Work task: In the entries below, find the line with "## [Entry 6" and the line with "## [Entry 7". Print those two and everything between them exactly, and nothing else.

The data:

--

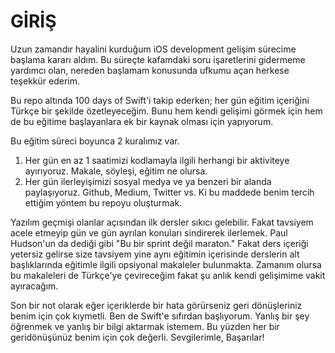 # GİRİŞ
Uzun zamandır hayalini kurduğum iOS development gelişim sürecime başlama kararı aldım. Bu süreçte kafamdaki soru işaretlerini gidermeme yardımcı olan, nereden başlamam konusunda ufkumu açan herkese teşekkür ederim.

Bu repo altında 100 days of Swift'i takip ederken; her gün eğitim içeriğini Türkçe bir şekilde özetleyeceğim. Bunu hem kendi gelişimi görmek için hem de bu eğitime başlayanlara ek bir kaynak olması için yapıyorum.

Bu eğitim süreci boyunca 2 kuralımız var.
1) Her gün en az 1 saatimizi kodlamayla ilgili herhangi bir aktiviteye ayırıyoruz. Makale, söyleşi, eğitim ne olursa.
2) Her gün ilerleyişimizi sosyal medya ve ya benzeri bir alanda paylaşıyoruz. Github, Medium, Twitter vs. Ki bu maddede benim tercih ettiğim yöntem bu repoyu oluşturmak.

Yazılım geçmişi olanlar açısından ilk dersler sıkıcı gelebilir. Fakat tavsiyem acele etmeyip gün ve gün ayrılan konuları sindirerek ilerlemek. Paul Hudson'un da dediği gibi "Bu bir sprint değil maraton."  Fakat ders içeriği yetersiz gelirse size tavsiyem yine aynı eğitimin içerisinde derslerin alt başlıklarında eğitimle ilgili opsiyonal makaleler bulunmakta. Zamanım olursa bu makaleleri de Türkçe'ye çevireceğim fakat şu anlık kendi gelişimime vakit ayıracağım.

Son bir not olarak eğer içeriklerde bir hata görürseniz geri dönüşleriniz benim için çok kıymetli. Ben de Swift'e sıfırdan başlıyorum. Yanlış bir şey öğrenmek ve yanlış bir bilgi aktarmak istemem. Bu yüzden her bir geridönüşünüz benim için çok değerli. Sevgilerimle, Başarılar!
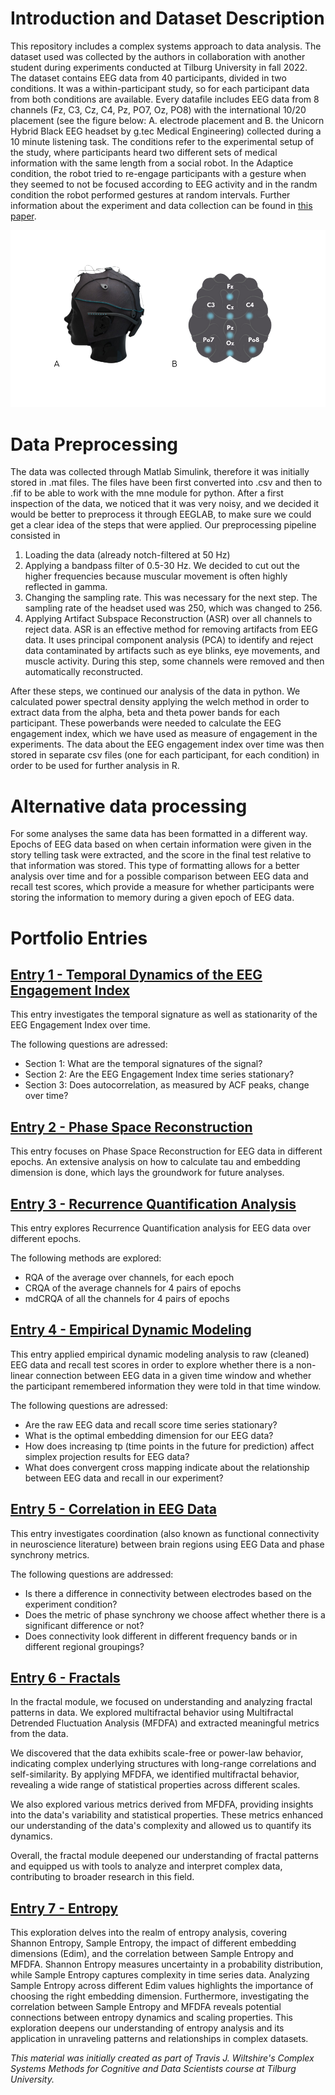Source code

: # Introduction and Dataset Description
This repository includes a complex systems approach to data analysis. 
The dataset used was collected by the authors in collaboration with another student during experiments conducted at Tilburg University in fall 2022.
The dataset contains EEG data from 40 participants, divided in two conditions. It was a within-participant study, so for each participant data from both conditions are available. Every datafile includes EEG data from 8 channels (Fz, C3, Cz, C4, Pz, PO7, Oz, PO8) with the international 10/20 placement (see the figure below: A. electrode placement and B. the Unicorn Hybrid Black EEG headset by g.tec Medical Engineering) collected during a 10 minute listening task. The conditions refer to the experimental setup of the study, where participants heard two different sets of medical information with the same length from a social robot. In the Adaptice condition, the robot tried to re-engage participants with a gesture when they seemed to not be focused according to EEG activity and in the randm condition the robot performed gestures at random intervals. Further information about the experiment and data collection can be found in [this paper](https://dl.acm.org/doi/abs/10.1145/3568294.3580110).

![alt text](EEG.png "EEG Setup")

# Data Preprocessing
The data was collected through Matlab Simulink, therefore it was initially stored in .mat files. The files have been first converted into .csv and then to .fif to be able to work with the mne module for python. After a first inspection of the data, we noticed that it was very noisy, and we decided it would be better to preprocess it through EEGLAB, to make sure we could get a clear idea of the steps that were applied. 
Our preprocessing pipeline consisted in
1) Loading the data (already notch-filtered at 50 Hz)
2) Applying a bandpass filter of 0.5-30 Hz. We decided to cut out the higher frequencies because muscular movement is often highly reflected in gamma.
3) Changing the sampling rate. This was necessary for the next step. The sampling rate of the headset used was 250, which was changed to 256.
4) Applying Artifact Subspace Reconstruction (ASR) over all channels to reject data. ASR is an effective method for removing artifacts from EEG data. It uses principal component analysis (PCA) to identify and reject data contaminated by artifacts such as eye blinks, eye movements, and muscle activity. During this step, some channels were removed and then automatically reconstructed.

After these steps, we continued our analysis of the data in python. We calculated power spectral density applying the welch method in order to extract data from the alpha, beta and theta power bands for each participant. These powerbands were needed to calculate the EEG engagement index, which we have used as measure of engagement in the experiments. The data about the EEG engagement index over time was then stored in separate csv files (one for each participant, for each condition) in order to be used for further analysis in R. 

# Alternative data processing
For some analyses the same data has been formatted in a different way. Epochs of EEG data based on when certain information were given in the story telling task were extracted, and the score in the final test relative to that information was stored. This type of formatting allows for a better analysis over time and for a possible comparison between EEG data and recall test scores, which provide a measure for whether participants were storing the information to memory during a given epoch of EEG data.

# Portfolio Entries

## [Entry 1 - Temporal Dynamics of the EEG Engagement Index ](Portfolio%20Entries%20(code)/Temporal%20Dynamics.ipynb)
This entry investigates the temporal signature as well as stationarity of the EEG Engagement Index over time.

The following questions are adressed: 

- Section 1: What are the temporal signatures of the signal?
- Section 2: Are the EEG Engagement Index time series stationary?
- Section 3: Does autocorrelation, as measured by ACF peaks, change over time?

## [Entry 2 - Phase Space Reconstruction](Portfolio%20Entries%20(pdf)/PhaseSpaceReconstruction.pdf)
This entry focuses on Phase Space Reconstruction for EEG data in different epochs.
An extensive analysis on how to calculate tau and embedding dimension is done, which lays the groundwork for future analyses.

## [Entry 3 - Recurrence Quantification Analysis](Portfolio%20Entries%20(pdf)/RecurrenceQuantificationAnalysis.pdf)
This entry explores Recurrence Quantification analysis for EEG data over different epochs.

The following methods are explored:
- RQA of the average over channels, for each epoch
- CRQA of the average channels for 4 pairs of epochs
- mdCRQA of all the channels for 4 pairs of epochs

## [Entry 4 - Empirical Dynamic Modeling](Portfolio%20Entries%20(pdf)/Empirical_Dynamic_Modeling.pdf)
This entry applied empirical dynamic modeling analysis to raw (cleaned) EEG data and recall test scores in order to explore whether there is a non-linear connection between EEG data in a given time window and whether the participant remembered information they were told in that time window.

The following questions are adressed: 

- Are the raw EEG data and recall score time series stationary? 
- What is the optimal embedding dimension for our EEG data?
- How does increasing tp (time points in the future for prediction) affect simplex projection results for EEG data?
- What does convergent cross mapping indicate about the relationship between EEG data and recall in our experiment? 

## [Entry 5 - Correlation in EEG Data](Portfolio%20Entries%20(code)/Correlation_in_EEG_Data.ipynb)
This entry investigates coordination (also known as functional connectivity in neuroscience literature) between brain regions using EEG Data and phase synchrony metrics. 

The following questions are addressed:

- Is there a difference in connectivity between electrodes based on the experiment condition?
- Does the metric of phase synchrony we choose affect whether there is a significant difference or not?
- Does connectivity look different in different frequency bands or in different regional groupings?

## [Entry 6 - Fractals](Portfolio%20Entries%20(pdf)/)
In the fractal module, we focused on understanding and analyzing fractal patterns in data. We explored multifractal behavior using Multifractal Detrended Fluctuation Analysis (MFDFA) and extracted meaningful metrics from the data.

We discovered that the data exhibits scale-free or power-law behavior, indicating complex underlying structures with long-range correlations and self-similarity. By applying MFDFA, we identified multifractal behavior, revealing a wide range of statistical properties across different scales.

We also explored various metrics derived from MFDFA, providing insights into the data's variability and statistical properties. These metrics enhanced our understanding of the data's complexity and allowed us to quantify its dynamics.

Overall, the fractal module deepened our understanding of fractal patterns and equipped us with tools to analyze and interpret complex data, contributing to broader research in this field.

## [Entry 7 - Entropy](Portfolio%20Entries%20(pdf)/)
This exploration delves into the realm of entropy analysis, covering Shannon Entropy, Sample Entropy, the impact of different embedding dimensions (Edim), and the correlation between Sample Entropy and MFDFA. Shannon Entropy measures uncertainty in a probability distribution, while Sample Entropy captures complexity in time series data. Analyzing Sample Entropy across different Edim values highlights the importance of choosing the right embedding dimension. Furthermore, investigating the correlation between Sample Entropy and MFDFA reveals potential connections between entropy dynamics and scaling properties. This exploration deepens our understanding of entropy analysis and its application in unraveling patterns and relationships in complex datasets.

_This material was initially created as part of Travis J. Wiltshire's Complex Systems Methods for Cognitive and Data Scientists course at Tilburg University._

--

Final answer:
## [Entry 6 - Fractals](Portfolio%20Entries%20(pdf)/)
In the fractal module, we focused on understanding and analyzing fractal patterns in data. We explored multifractal behavior using Multifractal Detrended Fluctuation Analysis (MFDFA) and extracted meaningful metrics from the data.

We discovered that the data exhibits scale-free or power-law behavior, indicating complex underlying structures with long-range correlations and self-similarity. By applying MFDFA, we identified multifractal behavior, revealing a wide range of statistical properties across different scales.

We also explored various metrics derived from MFDFA, providing insights into the data's variability and statistical properties. These metrics enhanced our understanding of the data's complexity and allowed us to quantify its dynamics.

Overall, the fractal module deepened our understanding of fractal patterns and equipped us with tools to analyze and interpret complex data, contributing to broader research in this field.

## [Entry 7 - Entropy](Portfolio%20Entries%20(pdf)/)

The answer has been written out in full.